The black-haired swordswoman stood proud amid the ruins, a pine amid snow, not a fleck of black blood staining her.

“Ah, this is bad!”

Seeing her partner win, Dixue’s eyes pinched into > <, a cartoon grimace like a cat face, trouble curling like smoke.

“Huh? What’s wrong, LittleSnow?”

Dixue hesitated, words snagging like silk on thorns, as if facing a nuisance with teeth.

“Um…”

“You two, quit the fussy whispering! You’re lovey-dovey all day—showing off feels like sticky syrup! If you love showing off, take it to a bed! You won’t even push her down—Dixue, you blustering coward!”

Xiang Xiaoyan hefted her sword and glared at Dixue and Yue Liuyi, displeasure sharp as sleet.

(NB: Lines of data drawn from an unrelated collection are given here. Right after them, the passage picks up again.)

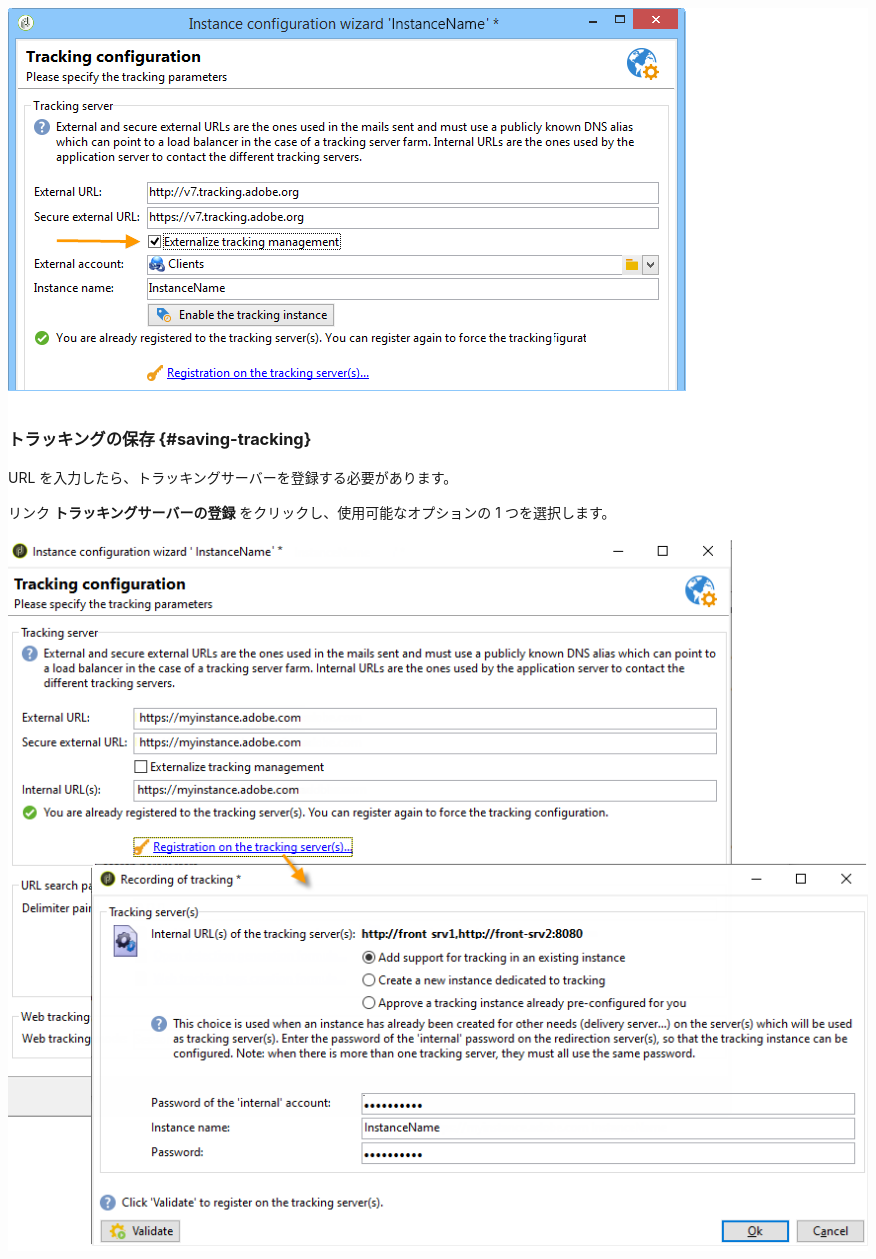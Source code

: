    ![](assets/s_ncs_install_deployment_wiz_18.png)

### トラッキングの保存 {#saving-tracking}

URL を入力したら、トラッキングサーバーを登録する必要があります。

リンク **トラッキングサーバーの登録** をクリックし、使用可能なオプションの 1 つを選択します。

![](assets/s_ncs_install_deployment_wiz_09.png)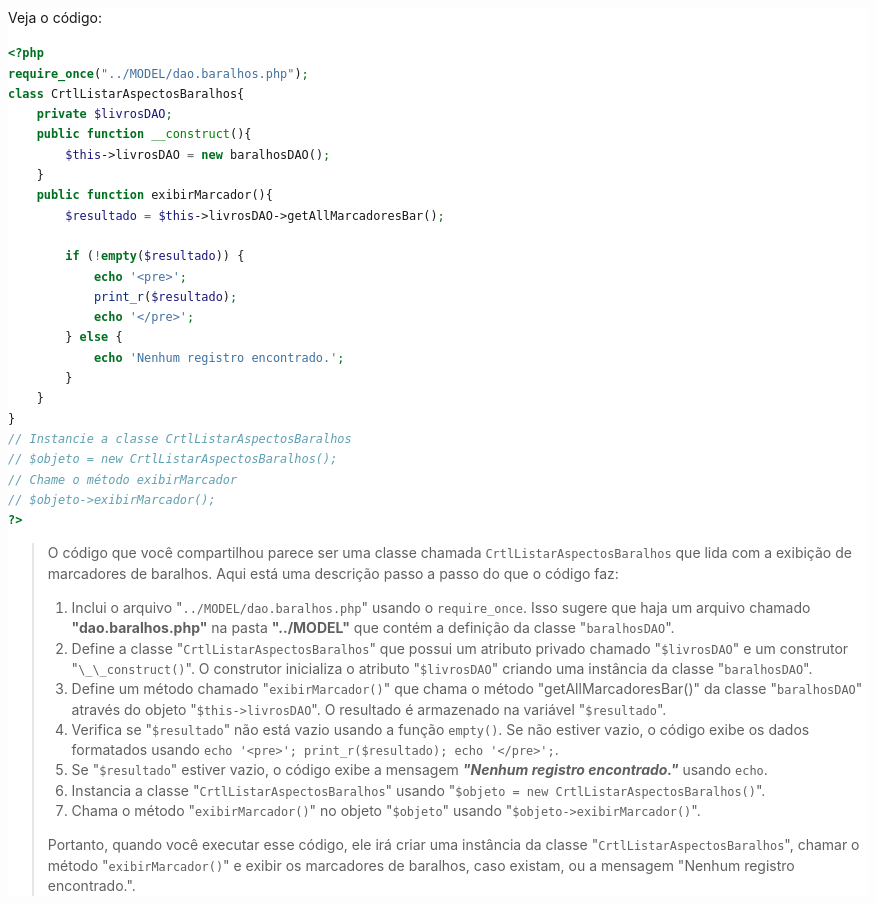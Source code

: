 
Veja o código:
```php
<?php
require_once("../MODEL/dao.baralhos.php");
class CrtlListarAspectosBaralhos{
    private $livrosDAO;
    public function __construct(){
        $this->livrosDAO = new baralhosDAO();
    }
    public function exibirMarcador(){
        $resultado = $this->livrosDAO->getAllMarcadoresBar();

        if (!empty($resultado)) {
            echo '<pre>';
            print_r($resultado);
            echo '</pre>';
        } else {
            echo 'Nenhum registro encontrado.';
        }
    }
}
// Instancie a classe CrtlListarAspectosBaralhos
// $objeto = new CrtlListarAspectosBaralhos();
// Chame o método exibirMarcador
// $objeto->exibirMarcador();
?>
```

> O código que você compartilhou parece ser uma classe chamada `CrtlListarAspectosBaralhos` que lida com a exibição de marcadores de baralhos. Aqui está uma descrição passo a passo do que o código faz:
> 
> 1.  Inclui o arquivo "`../MODEL/dao.baralhos.php`" usando o `require_once`. Isso sugere que haja um arquivo chamado **"dao.baralhos.php"** na pasta **"../MODEL"** que contém a definição da classe "`baralhosDAO`".
> 2.  Define a classe "`CrtlListarAspectosBaralhos`" que possui um atributo privado chamado "`$livrosDAO`" e um construtor "`\_\_construct()`". O construtor inicializa o atributo "`$livrosDAO`" criando uma instância da classe "`baralhosDAO`".
> 3.  Define um método chamado "`exibirMarcador()`" que chama o método "getAllMarcadoresBar()" da classe "`baralhosDAO`" através do objeto "`$this->livrosDAO`". O resultado é armazenado na variável "`$resultado`".
> 4.  Verifica se "`$resultado`" não está vazio usando a função `empty()`. Se não estiver vazio, o código exibe os dados formatados usando `echo '<pre>'; print_r($resultado); echo '</pre>';`.
> 5.  Se "`$resultado`" estiver vazio, o código exibe a mensagem ***"Nenhum registro encontrado."*** usando `echo`.
> 6.  Instancia a classe "```CrtlListarAspectosBaralhos```" usando "`$objeto = new CrtlListarAspectosBaralhos()`".
> 7.  Chama o método "`exibirMarcador()`" no objeto "`$objeto`" usando "`$objeto->exibirMarcador()`".
> 
> Portanto, quando você executar esse código, ele irá criar uma instância da classe "`CrtlListarAspectosBaralhos`", chamar o método "`exibirMarcador()`" e exibir os marcadores de baralhos, caso existam, ou a mensagem "Nenhum registro encontrado.".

“Wow, Xiaoyan, how can you say that! I had to gather courage like picking fireflies to be with Little Moon. Pushing her down is too lewd—too spicy for me!”

“So you’re useless! Yue Liuyi too—throwing a random spell and missing. Just put on a frilly skirt and be a squealing doll, a porcelain thing for cuddles!”

“Ugh—doll!”

Her words were a blade, slipped straight into Yue Liuyi’s heart, cold as winter steel. Yue had been too useless, a feather that helped no one.

(And… doll… ngh… I can’t even refute it. Lately, I’ve been like a doll on a shelf…)

“Xiaoyan, you’re not allowed to bully Little Moon!”

Dixue hugged Yue Liuyi tight as a shawl, and whispered into her ear like wind through reeds: “When Xiaoyan unlocks all her power, her personality gets weird. Poison-tongued, maybe tsundere—like the old her. Her words sting like nettles.”

“Hey, what are you two muttering about, like sparrows in the eaves? Looking for trouble?”

“Xiaoyan, fair warning! You can spit poison at me; I won’t flinch. But you can’t spit poison at Little Moon. If you make her cry, I’ll teach you a lesson, even if it’s you.”

Dixue straightened her chest like a shield and hugged Little Moon tighter, a fortress around a candle.

“Hmph… then I’ll say it!” The black-haired girl pointed her sword, flame-dark gathering along the edge like coal. “The one in your arms is a child’s doll! Always a burden, always tripping others! In a pinch, she’s useless! Her cutesy whining is sickening, not even mascot-tier!”

“Don’t you say that about Xiaoyan!!!”

Dixue gripped her longbow, and green eyes burned like twin lamps in a gale.

“Interesting. You want to shoot me, Dixue? I’ll oblige—anytime.”

Xiaoyan’s hair flared and flowed like storm banners, and black fire coiled on her blade, hungry as night.

“We came to rescue people—don’t start fighting now!!!”

Watching the two edge to the clash, Yue Liuyi shouted with all her strength, her voice a bell rung at dawn.